Required work: How many lines in the entries below contain "designs"? Answer with the number only.

===

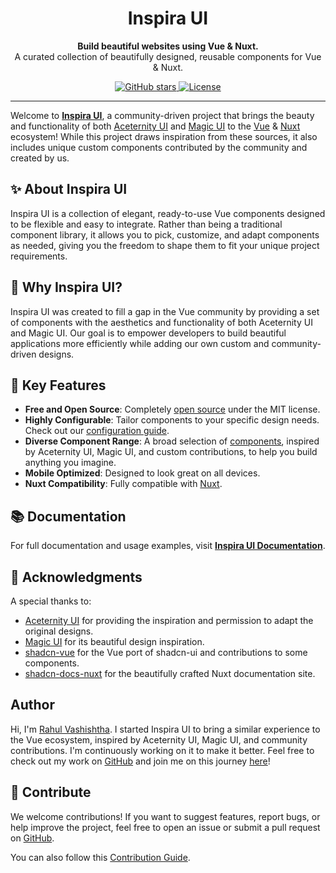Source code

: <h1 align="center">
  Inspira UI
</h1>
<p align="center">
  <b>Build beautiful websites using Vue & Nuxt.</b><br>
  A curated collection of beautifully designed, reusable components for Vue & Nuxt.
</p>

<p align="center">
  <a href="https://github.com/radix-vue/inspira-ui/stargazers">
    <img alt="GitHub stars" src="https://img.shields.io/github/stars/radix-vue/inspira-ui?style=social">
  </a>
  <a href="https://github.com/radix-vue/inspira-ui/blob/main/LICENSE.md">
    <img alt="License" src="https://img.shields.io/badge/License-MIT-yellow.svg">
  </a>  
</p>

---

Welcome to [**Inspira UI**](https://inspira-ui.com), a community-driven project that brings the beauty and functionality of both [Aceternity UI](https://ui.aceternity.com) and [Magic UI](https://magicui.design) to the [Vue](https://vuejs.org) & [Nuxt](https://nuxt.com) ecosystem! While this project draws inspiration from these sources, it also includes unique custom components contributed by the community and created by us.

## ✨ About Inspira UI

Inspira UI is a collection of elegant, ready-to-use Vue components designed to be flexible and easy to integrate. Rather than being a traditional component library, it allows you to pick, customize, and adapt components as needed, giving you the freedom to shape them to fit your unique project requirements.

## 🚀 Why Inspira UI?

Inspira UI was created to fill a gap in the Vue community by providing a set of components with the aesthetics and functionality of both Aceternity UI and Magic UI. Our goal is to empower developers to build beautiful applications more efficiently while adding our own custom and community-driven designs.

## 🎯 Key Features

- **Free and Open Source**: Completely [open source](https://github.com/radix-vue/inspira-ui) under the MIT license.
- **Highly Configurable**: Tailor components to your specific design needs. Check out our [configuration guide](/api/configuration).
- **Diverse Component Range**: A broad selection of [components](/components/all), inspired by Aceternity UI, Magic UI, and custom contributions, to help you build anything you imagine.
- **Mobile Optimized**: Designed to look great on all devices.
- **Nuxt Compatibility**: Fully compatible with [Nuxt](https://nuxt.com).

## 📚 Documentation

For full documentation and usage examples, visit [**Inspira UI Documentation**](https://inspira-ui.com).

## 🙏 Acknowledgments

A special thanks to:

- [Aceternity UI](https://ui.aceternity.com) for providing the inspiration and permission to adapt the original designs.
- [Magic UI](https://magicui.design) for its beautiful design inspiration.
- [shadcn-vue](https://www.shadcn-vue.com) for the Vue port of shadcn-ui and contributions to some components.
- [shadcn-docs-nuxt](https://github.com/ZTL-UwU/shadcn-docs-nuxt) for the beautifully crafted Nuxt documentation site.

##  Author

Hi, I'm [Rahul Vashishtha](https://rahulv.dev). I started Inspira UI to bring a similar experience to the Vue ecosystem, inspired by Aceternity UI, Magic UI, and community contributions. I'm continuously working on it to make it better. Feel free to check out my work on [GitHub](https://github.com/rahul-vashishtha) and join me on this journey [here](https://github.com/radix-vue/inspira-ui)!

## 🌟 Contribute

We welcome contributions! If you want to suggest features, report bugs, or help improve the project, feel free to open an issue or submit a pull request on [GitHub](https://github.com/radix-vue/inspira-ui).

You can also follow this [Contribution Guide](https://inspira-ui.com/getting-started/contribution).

===

Solution below: 2